On its release in 1989 this album was greeted with screams of delight and tears of joy from fans of Yes's 70's incarnation, who'd seen perhaps the greatest progressive rock band (according to this particular view) sell out to 80s stadium pop, largely due to That Terrible Rabin Man. (In fact when Rabin joined forces with Squire and White in 81/82 the band was to be called Cinema- Rabin never intended to join Yes.) Certainly the work's multi-movement longer pieces, emphasising melody rather than rhythm albeit with those odd time signatures, and created by four-fifths of the lineup that produced Yes's masterpiece Close To The Edge, seemed much more the kind of thing the prog fans were after. You even got a Roger Dean cover.

22 years later, in the slightly colder light of day, what it sounds like to these ears is an Anderson/Wakeman album with guest contributions from Howe and Bruford. It's since transpired that notwithstanding the four-way song credits the material was composed pretty much solely by Anderson; it's really quite guitar-light (there's an alternate version of Fist of Fire on the In A Word boxset with much more Howe) and Bruford apparently overdubbed percussion on otherwise substantially complete tracks.

It's not just Chris Squire's Rickenbacker grunt-belch that's missed; it's his distinctive harmonies, the riffs, the hooks and a soupcon of rock grit that would have lifted this album no end. Unchecked, the music occasionally tips into the cloying and sentimental.........
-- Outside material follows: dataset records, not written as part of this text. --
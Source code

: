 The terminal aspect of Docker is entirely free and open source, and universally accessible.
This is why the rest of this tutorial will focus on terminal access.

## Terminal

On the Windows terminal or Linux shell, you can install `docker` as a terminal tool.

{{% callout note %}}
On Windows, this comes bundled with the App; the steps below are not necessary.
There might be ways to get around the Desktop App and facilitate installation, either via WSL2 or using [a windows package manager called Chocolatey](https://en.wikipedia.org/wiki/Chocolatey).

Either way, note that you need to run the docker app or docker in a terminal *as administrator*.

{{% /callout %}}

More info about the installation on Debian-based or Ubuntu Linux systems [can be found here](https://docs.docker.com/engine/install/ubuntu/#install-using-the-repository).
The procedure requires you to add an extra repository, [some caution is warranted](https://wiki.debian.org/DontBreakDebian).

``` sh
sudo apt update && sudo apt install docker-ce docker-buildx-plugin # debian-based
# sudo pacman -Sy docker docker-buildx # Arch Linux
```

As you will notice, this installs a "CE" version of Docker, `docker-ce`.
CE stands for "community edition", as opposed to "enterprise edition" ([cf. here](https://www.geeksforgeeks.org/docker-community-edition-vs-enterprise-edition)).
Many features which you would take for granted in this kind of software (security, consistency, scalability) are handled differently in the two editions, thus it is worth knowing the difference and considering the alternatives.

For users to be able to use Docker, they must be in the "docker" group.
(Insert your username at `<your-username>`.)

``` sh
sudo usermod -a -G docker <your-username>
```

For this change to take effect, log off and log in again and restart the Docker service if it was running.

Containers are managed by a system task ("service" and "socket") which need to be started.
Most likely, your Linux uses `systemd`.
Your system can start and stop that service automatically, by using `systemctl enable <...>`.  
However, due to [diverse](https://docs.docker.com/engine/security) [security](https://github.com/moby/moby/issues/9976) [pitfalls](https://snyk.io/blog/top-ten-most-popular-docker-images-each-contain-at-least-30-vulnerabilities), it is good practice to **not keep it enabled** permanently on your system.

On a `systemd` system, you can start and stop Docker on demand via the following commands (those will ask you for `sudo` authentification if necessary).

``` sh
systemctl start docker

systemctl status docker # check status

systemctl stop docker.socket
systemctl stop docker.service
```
That said it's by no means bad,(it does run out of steam a bit towards the end but the first four tracks in particular are fine music) and, as effectively a first album, has to be viewed as transitional; it would have been fascinating to see what a second album from the quartet had to offer (Bruford in particular was interested in the group evolving away from Yes material).

In the event, ABWH was sacrificed (very much, it appears, for financial rather than artistic reasons)for an eight-man Yes lineup, which produced a splendid tour, a very mediocre cobbled-together post-produced-to-death-with-a-cast-of-thousands album (Union) and then disintegrated leaving Anderson reunited with the 'Rabin' Yes and an understandably piqued Howe and Bruford surplus to requirements.

The second disc is intended for completists (who in fairness are going to be the ones buying this) but does include one unused track (Vultures in the City)which is better than several of the tracks that made the cut.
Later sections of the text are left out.